Le Caylar  (les photos sont  ici ) 

Le site est habité depuis des temps très reculés; dès l'époque néolithique, des hommes s'établirent sur la butte du Roc Castel, pourvue d'une source et d'abris sous roches, un menhir aurait été découvert sur le territoire de la commune vers 1900; une tour aurait été édifiée sur la colline à l'âge du fer; Romains, Wisigoths, Carolingiens, seigneurs et évêques s'y succédèrent, améliorant les défenses de cette forteresse naturelle; des maisons carolingiennes taillées dans la masse rocheuses y furent aménagées; plus tard, probablement au 12ème siècle, un château y fut édifié que Richelieu fit raser, comme tant d'autres.  

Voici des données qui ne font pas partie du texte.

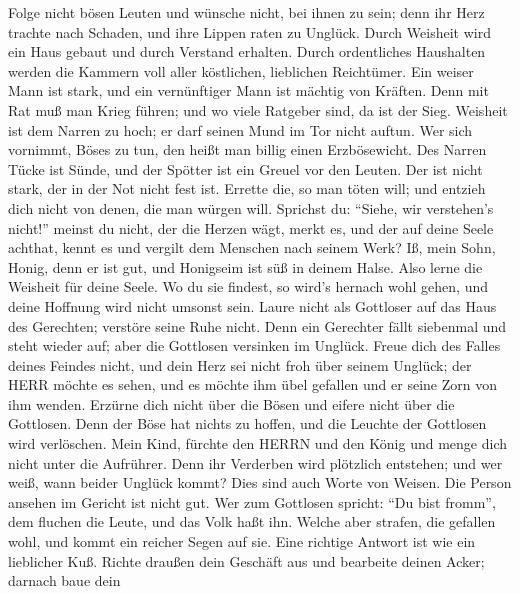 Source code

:  Folge nicht bösen Leuten und wünsche nicht, bei ihnen zu
sein;  denn ihr Herz trachte nach Schaden, und ihre Lippen
raten zu Unglück.  Durch Weisheit wird ein Haus gebaut und
durch Verstand erhalten.  Durch ordentliches Haushalten
werden die Kammern voll aller köstlichen, lieblichen Reichtümer.
 Ein weiser Mann ist stark, und ein vernünftiger Mann ist
mächtig von Kräften.  Denn mit Rat muß man Krieg führen; und
wo viele Ratgeber sind, da ist der Sieg.  Weisheit ist dem
Narren zu hoch; er darf seinen Mund im Tor nicht auftun. 
Wer sich vornimmt, Böses zu tun, den heißt man billig einen
Erzbösewicht.  Des Narren Tücke ist Sünde, und der Spötter
ist ein Greuel vor den Leuten.  Der ist nicht stark, der in
der Not nicht fest ist.  Errette die, so man töten will;
und entzieh dich nicht von denen, die man würgen will. 
Sprichst du: ``Siehe, wir verstehen's nicht!'' meinst du nicht, der die
Herzen wägt, merkt es, und der auf deine Seele achthat, kennt es und
vergilt dem Menschen nach seinem Werk?  Iß, mein Sohn,
Honig, denn er ist gut, und Honigseim ist süß in deinem Halse.
 Also lerne die Weisheit für deine Seele. Wo du sie
findest, so wird's hernach wohl gehen, und deine Hoffnung wird nicht
umsonst sein.  Laure nicht als Gottloser auf das Haus des
Gerechten; verstöre seine Ruhe nicht.  Denn ein Gerechter
fällt siebenmal und steht wieder auf; aber die Gottlosen versinken im
Unglück.  Freue dich des Falles deines Feindes nicht, und
dein Herz sei nicht froh über seinem Unglück;  der HERR
möchte es sehen, und es möchte ihm übel gefallen und er seine Zorn von
ihm wenden.  Erzürne dich nicht über die Bösen und eifere
nicht über die Gottlosen.  Denn der Böse hat nichts zu
hoffen, und die Leuchte der Gottlosen wird verlöschen. 
Mein Kind, fürchte den HERRN und den König und menge dich nicht unter
die Aufrührer.  Denn ihr Verderben wird plötzlich
entstehen; und wer weiß, wann beider Unglück kommt?  Dies
sind auch Worte von Weisen. Die Person ansehen im Gericht ist nicht gut.
 Wer zum Gottlosen spricht: ``Du bist fromm'', dem fluchen
die Leute, und das Volk haßt ihn.  Welche aber strafen, die
gefallen wohl, und kommt ein reicher Segen auf sie.  Eine
richtige Antwort ist wie ein lieblicher Kuß.  Richte
draußen dein Geschäft aus und bearbeite deinen Acker; darnach baue dein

La première mention du village remonte à 988, dans le Testament de Saint-Fulcran, où il porte le nom de Castelaro; ce nom subit plusieurs altérations au cours des siècles (Castlar en 1112, Castel de Castlar en 1128, Caslario, Caylario ou Caislari entre 1252 et 1264, Du Caillar en 1591, Le Cailar en 1740 et enfin Le Caylar en 1771). L'agglomération se développa au pied de la colline, auprès de la branche de la Via Domitia qui conduisait de Nîmes à Millau, puis de la voie royale n° 9, destinée à devenir une importante voie de communication, qui fut remplacée ultérieurement par l'autoroute A75. Porte du Larzac, le village est situé à une altitude de 752 m; il comptait 342 habitants en 1990. L'économie du Caylar, comme celle du Larzac, dépend essentiellement de l'élevage des ovins; les produits de cet élevage font depuis longtemps l'objet de commerce, que ce soit le lait et les fromages ou la laine achetée par les filatures de Lodève. L'agriculture est surtout céréalière et fourragère, dans les parties les plus riches, les dolines* et les sotchs**. Les autres productions sont surtout localisées près des rares points d'eau, car si le causse est en profondeur un énorme réservoir d'eau, sa surface en est presque complètement démunie. Le Caylar connaissait naguère un artisanat de qualité concentré autour du cheval et des moyens de transport: sellerie, bourrellerie, forges, construction de matériels agricoles; des relais fournissaient des chevaux de remplacement ou de renfort permettant de se préparer à la dure descente vers Lodève, ou à la remontée vers le bassin de la Lergue. A partir du 13ème siècle se tinrent au Caylar des marchés et des foires renommés; on y négociait ovins, bovins, chevaux, produits de la terre et matériel agricole; une poids public pour le pesage des céréales existait encore récemment. 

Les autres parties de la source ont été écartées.